Failed Backups, Missing Emails & A New Kind of File System
November 11, 2021
I was talking with the CIO of one of our longstanding clients recently, when he mentioned that one of his favorite things about our platform is that he no longer worries about backup. This came as no surprise. Backup is broken and it has been for decades. Yet, comments like these are music to my ears, because backup is one of the reasons I founded Nasuni in the first place.
Let me tell you my backup story. Years ago, I was CTO of a large media company and, like many organizations in that space, we were frequently sued for alleged intellectual property breaches. One of those suits called for us to establish a chronology of events based on a series of emails that were roughly five to seven years old.
We spent weeks looking for the backups for that mail server and couldn’t find them anywhere. There were old backups, but they couldn’t be restored, because the backup formats could no longer be read. Later, as I was walking past a colleague’s office, I noticed an old, decommissioned Dell server that had been transformed into an improvised coffee table. The server was the perfect height to fit neatly under his desk. Fortunately, all of our servers were labeled, and this one happened to be our old mail server.
We grabbed it, found a power cord, monitor — VGA anybody? — and keyboard and cranked up the old machine. Then we held our collective breath. Miraculously, the old emails were still there.
Innovation via Frustration
We had succeeded, yes, but it took a tremendous stroke of luck. We were lucky to have the physical machine that still had the production data. In most modern data centers, where every server has been virtualized, this would be impossible. I was relieved, but also frustrated. Intense frustration is what makes entrepreneurs do anything. Those backups should have been accessible, not hiding under someone’s papers and coffee cups. I decided there had to be a more efficient way to protect file data.

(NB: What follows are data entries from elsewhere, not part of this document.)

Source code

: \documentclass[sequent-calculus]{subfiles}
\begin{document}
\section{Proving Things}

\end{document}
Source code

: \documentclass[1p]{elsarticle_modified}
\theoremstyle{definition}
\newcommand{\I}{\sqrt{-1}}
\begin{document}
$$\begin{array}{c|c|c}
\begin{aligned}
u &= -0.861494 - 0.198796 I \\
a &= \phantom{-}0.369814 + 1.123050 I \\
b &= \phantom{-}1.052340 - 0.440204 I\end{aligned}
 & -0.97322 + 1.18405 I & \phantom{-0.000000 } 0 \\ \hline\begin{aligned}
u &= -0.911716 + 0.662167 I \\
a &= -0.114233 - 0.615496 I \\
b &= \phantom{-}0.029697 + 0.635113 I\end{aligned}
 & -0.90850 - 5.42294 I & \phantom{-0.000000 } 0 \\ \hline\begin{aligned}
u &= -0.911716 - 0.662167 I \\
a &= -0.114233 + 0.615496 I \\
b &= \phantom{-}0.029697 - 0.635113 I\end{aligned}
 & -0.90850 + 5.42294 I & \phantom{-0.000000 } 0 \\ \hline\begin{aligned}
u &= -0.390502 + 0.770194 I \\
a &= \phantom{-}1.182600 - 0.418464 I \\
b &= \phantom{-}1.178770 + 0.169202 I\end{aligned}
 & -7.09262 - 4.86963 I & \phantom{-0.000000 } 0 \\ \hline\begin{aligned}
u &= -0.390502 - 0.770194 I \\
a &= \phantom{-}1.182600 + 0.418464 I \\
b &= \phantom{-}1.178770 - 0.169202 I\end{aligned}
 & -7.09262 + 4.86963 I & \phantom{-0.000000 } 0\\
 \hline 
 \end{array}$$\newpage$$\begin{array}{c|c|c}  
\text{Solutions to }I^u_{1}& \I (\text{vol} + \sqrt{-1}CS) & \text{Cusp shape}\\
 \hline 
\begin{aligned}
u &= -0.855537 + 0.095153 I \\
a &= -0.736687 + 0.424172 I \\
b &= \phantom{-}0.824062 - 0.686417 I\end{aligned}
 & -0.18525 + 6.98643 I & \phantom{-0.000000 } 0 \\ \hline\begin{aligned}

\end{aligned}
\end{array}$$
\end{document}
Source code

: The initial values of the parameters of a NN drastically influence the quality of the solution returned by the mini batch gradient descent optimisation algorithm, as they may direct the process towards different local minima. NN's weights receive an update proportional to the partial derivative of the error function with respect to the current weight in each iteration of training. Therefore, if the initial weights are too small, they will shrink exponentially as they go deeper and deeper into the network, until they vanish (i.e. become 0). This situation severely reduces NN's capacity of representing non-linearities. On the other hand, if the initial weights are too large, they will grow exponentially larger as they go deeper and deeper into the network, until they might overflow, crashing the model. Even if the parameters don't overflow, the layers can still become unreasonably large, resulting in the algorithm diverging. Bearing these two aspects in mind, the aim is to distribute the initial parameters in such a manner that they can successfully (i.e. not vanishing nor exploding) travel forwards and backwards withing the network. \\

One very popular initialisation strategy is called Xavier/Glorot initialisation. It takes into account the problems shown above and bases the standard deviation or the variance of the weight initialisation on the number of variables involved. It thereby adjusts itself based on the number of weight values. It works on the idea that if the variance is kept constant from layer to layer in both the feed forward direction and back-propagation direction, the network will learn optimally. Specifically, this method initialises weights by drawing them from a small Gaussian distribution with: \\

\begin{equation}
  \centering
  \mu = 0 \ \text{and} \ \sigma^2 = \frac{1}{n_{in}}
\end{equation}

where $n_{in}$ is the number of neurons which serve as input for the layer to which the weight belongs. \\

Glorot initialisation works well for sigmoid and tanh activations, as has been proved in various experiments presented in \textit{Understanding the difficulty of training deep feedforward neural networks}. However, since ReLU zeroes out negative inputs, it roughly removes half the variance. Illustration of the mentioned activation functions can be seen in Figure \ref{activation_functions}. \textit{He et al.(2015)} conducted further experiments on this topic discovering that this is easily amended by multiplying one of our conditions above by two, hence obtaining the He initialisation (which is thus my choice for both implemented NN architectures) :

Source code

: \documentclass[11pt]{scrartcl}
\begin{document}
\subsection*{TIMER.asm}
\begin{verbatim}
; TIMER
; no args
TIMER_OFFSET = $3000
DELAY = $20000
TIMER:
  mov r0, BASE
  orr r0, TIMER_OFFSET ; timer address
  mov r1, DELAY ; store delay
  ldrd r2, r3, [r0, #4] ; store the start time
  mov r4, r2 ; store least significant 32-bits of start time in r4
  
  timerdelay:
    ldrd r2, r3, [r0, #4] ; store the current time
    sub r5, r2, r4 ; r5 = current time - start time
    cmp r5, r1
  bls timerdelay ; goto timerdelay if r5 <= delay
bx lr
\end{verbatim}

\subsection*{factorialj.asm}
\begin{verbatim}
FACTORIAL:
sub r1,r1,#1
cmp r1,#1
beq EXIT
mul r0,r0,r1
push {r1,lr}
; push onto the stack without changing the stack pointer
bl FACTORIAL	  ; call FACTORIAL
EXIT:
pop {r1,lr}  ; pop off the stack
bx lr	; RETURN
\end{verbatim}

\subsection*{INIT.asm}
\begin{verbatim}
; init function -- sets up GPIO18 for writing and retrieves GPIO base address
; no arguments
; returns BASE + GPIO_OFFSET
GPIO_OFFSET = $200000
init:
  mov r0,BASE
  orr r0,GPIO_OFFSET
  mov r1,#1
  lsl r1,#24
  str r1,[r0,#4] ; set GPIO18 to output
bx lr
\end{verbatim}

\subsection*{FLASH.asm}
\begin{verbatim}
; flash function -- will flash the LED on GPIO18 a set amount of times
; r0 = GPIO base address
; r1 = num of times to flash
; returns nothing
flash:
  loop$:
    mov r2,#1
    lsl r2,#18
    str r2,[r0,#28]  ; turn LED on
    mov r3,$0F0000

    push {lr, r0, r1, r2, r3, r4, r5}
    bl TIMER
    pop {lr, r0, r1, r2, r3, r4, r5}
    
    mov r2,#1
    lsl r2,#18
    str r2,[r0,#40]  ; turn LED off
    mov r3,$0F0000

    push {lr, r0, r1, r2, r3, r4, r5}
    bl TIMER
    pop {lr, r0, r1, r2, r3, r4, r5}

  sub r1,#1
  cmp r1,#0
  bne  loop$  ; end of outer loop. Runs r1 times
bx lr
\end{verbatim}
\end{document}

Nasuni didn’t begin immediately — we still needed the cloud to evolve as a medium — and this added time gave me a chance to step back and look at the backup process end to end. That is when I realized there was something intrinsically wrong with the approach. The backup industry was telling companies to put all their files into a proprietary format that might change over time. They were making it very difficult to test your recovery capabilities, too. This put IT professionals in a terrible position.
In IT, if you lose data, you lose your job. Earlier in my career, we had to fire our head of IT, because our build machine, where we stored all of the code we were working on, failed. That’s when we discovered that the backup server had been inadvertently skipping the core development repository. This was partially human error, because our IT Director hadn’t vetted that the backup server had access to all the files it was supposed to protect, but it revealed a systemic flaw in backup.
The Systemic Flaw in Backup
Any system that is only fully tested when there is a complete failure is bound to fail as a system of protection. Also, the more moving parts and the more human intervention required, the more likely that something will go wrong. Technology is there to make sure that we don’t forget. That we don’t get lazy. Because we are only human.
Forget backup. Backup has been a means to an end, and not a very good means at that. Instead, focus on the end goal. IT is responsible for never, ever, losing a file. Data is more precious than money. Data is irreplaceable. When I looked at the problem this way, I found four things that needed to change if we were going to really protect files:
- Any system protecting digital assets should be immune to the decomposition or failure of the storage media. If you move the data offline, the medium will decompose, and the data will eventually disappear — or be transformed into furniture. Cloud object storage would prove to be an ideal alternative here, because it creates multiple copies to guard against the failure of one machine or even one facility.
- Data should not be transformed into a proprietary format. If you transform the data in some way that isn’t related to production — a favorite technique of the backup vendors — then you’re subject to the technological whims of the vendor. If your backups from several years ago were stored in a format they no longer support, you won’t find out until you try to restore, and then you’ll be out of luck.
- This new way of protecting digital assets would have to move away from the one-way push model of backup, in which your data is shoved into some secondary system. You can’t test your complete restore capabilities effectively with this approach, so you leave yourself open to disastrous data loss incidents like the one that struck my old startup.
- The system of production and protection should be one and the same. That unification, more than anything, drove all of our early design work at Nasuni. It called for the unification of the physical media protecting the bits with the production system that generates them. A secondary system is inherently unreliable. The best backup is no backup. I realized that a better way to protect a file system would be to do so within that file system — and design a technology that automatically protects itself as it operates normally.
Our observation was that largest companies in the world were entrusting a fundamentally flawed technology with the protection of their data. We wanted to create a zero-gap approach to data protection, a single system that did everything, from storing to protecting files, without the need for human intervention or oversight. A platform that would function as the system of production and the system of protection at the same time.
Twelve years later, it’s still working beautifully. When it comes to data protection, two systems are much less than one. The name Nasuni stands for NAS + Unified — one system that brings together production and protection.
The promise of what we do is in our name.